Using PHP to write a mapreduce program for Hadoop

Source: Internet
Author: User
Tags hadoop fs

Using PHP to write a mapreduce program for Hadoop

Hadoop itself is written in Java, so to write MapReduce for Hadoop, people naturally think of Java

But there's a contrib in Hadoop called Hadoop streaming, a gadget that provides streaming support for Hadoop, making any support for standard IO (stdin, stdout) Executable program can be mapper or reducer of Hadoop.
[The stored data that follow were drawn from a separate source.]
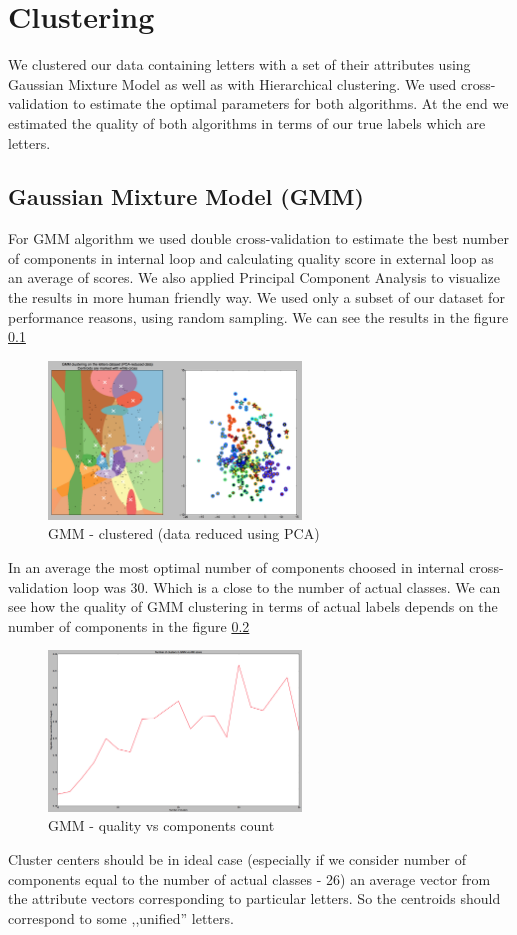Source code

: \chapter*{Clustering}
\setcounter{chapter}{1}
We clustered our data containing letters with a set of their attributes using
Gaussian Mixture Model as well as with Hierarchical clustering. We used
cross-validation to estimate the optimal parameters for both algorithms. At
the end we estimated the quality of both algorithms in terms of our true labels
which are letters.


\section{Gaussian Mixture Model (GMM)}
For GMM algorithm we used double cross-validation to estimate the best number of
components in internal loop and calculating quality score in external loop as
an average of scores. We also applied Principal Component Analysis to visualize
the results in more human friendly way. We used only a subset of our dataset for
performance reasons, using random sampling. We can see the results in the figure
\ref{fig:GMM}
\begin{figure}[!tbh]
  \centering
  \includegraphics[width=0.6\textwidth]{figures/GMM_pca_2_2}
  \caption{GMM - clustered (data reduced using PCA)}
  \label{fig:GMM}
\end{figure}
In an average the most optimal number of components choosed in internal
cross-validation loop was 30. Which is a close to the number of actual classes.
We can see how the quality of GMM clustering in terms of actual labels depends
on the number of components in the figure \ref{fig:ami}
\begin{figure}[!tbh]
  \centering
  \includegraphics[width=0.6\textwidth]{figures/ami}
  \caption{GMM - quality vs components count}
  \label{fig:ami}
\end{figure}
Cluster centers should be in ideal case (especially if we consider number of
components equal to the number of actual classes - 26) an average vector from
the attribute vectors corresponding to particular letters. So the centroids
should correspond to some ,,unified'' letters.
For example: Hadoop jar hadoop-streaming.jar-input some_input_dir_or_file-output some_output_dir-mapper/bin/cat-reducer/usr/ Bin/wc

In this case, is it magical to use Unix/linux's own cat and WC tools as mapper/reducer?

If you're used to using some dynamic language to write mapreduce in a dynamic language, no different from the previous programming, Hadoop is just a framework for running it, and here's a demonstration of the mapreduce of Word counter with PHP.

Find the streaming jar

Hadoop root is no hadoop-streaming.jar, because streaming is a contrib, so go to contrib below, take hadoop-0.20.2 as an example, it is here:

$HADOOP _home/contrib/streaming/hadoop-0.20.2-streaming.jar

Write mapper

Create a new wc_mapper.php and write the following code:

#!/usr/bin/php<?PHP$in=fopen("PHP://stdin "," R ");$results=Array(); while($line=fgets($in, 4096) ){$words=Preg_split('/\w/',$line, 0,preg_split_no_empty);foreach($words  as $word)$results[] =$word;}fclose($in);foreach($results  as $key=$value){Print“$value\t1\n ";}
?>

The approximate meaning of this code is: to find out the words in each line of text entered, and to "

Hello 1

World 1″

Output in this form.

It's basically no different from the PHP you wrote before, right, maybe a little strange to you. There are two places:

PHP as an executable program

The first line of "#!/usr/bin/php" tells Linux to use the/usr/bin/php program as the interpreter for the following code. The person who wrote the Linux shell should be familiar with this notation, which is the first line of every shell script: #!/bin/bash, #!/usr/bin/python

With this line, after saving this file, you can just like this wc_mapper.php as cat, grep command execution:./wc_mapper.php

Using stdin to receive input

PHP supports a variety of parameters in the method, we are most familiar with should be from the $_get, $_post the Super global variable inside the parameters passed through the web, followed by the command line from $_server[' argv '] to take the parameters passed in, here, the use of the standard input stdin

Its use effect is:

In the Linux console, enter./wc_mapper.php

wc_mapper.php run, console enters waiting for user keyboard input status

User enters text via keyboard

The user presses CTRL + D to terminate the input, wc_mapper.php starts executing the real business logic and outputs the execution results

So where's stdout? Print itself is stdout, no different from the way we used to write Web programs and CLI scripts.

Write Reducer

Create a new wc_reducer.php and write the following code:

#!/usr/bin/php<?PHP$in=fopen("PHP://stdin "," R ");$results=Array(); while($line=fgets($in, 4096) ){List($key,$value) =Preg_split("/\t/",Trim($line), 2);$results[$key] +=$value;}fclose($in);Ksort($results);foreach($results  as $key=$value){Print“$key\ t$value\ n ";}
?>

The effect of this code is to count how many times each word appears and to "

Hello 2

World 1″

This form of output

Use Hadoop to run

Upload the sample text to be counted

Hadoop fs-put *. Txt/tmp/input

Execute PHP mapreduce program in streaming mode

The absolute path of the Hadoop jar Hadoop-0.20.2-streaming.jar-input/tmp/input-output/tmp/output-mapper wc_mapper.php-reducer wc_ Absolute path to reducer.php

Attention:

The input and output directories are the paths on the HDFs

Mapper and Reducer is the path of the local machine, be sure to write the absolute path, do not write the relative path, so that the Hadoop error will not find the MapReduce program

View Results

Hadoop fs-cat/tmp/output/part-00000

Using PHP to write a mapreduce program for Hadoop

Contact Us

The content source of this page is from Internet, which doesn't represent Alibaba Cloud's opinion; products and services mentioned on that page don't have any relationship with Alibaba Cloud. If the content of the page makes you feel confusing, please write us an email, we will handle the problem within 5 days after receiving your email.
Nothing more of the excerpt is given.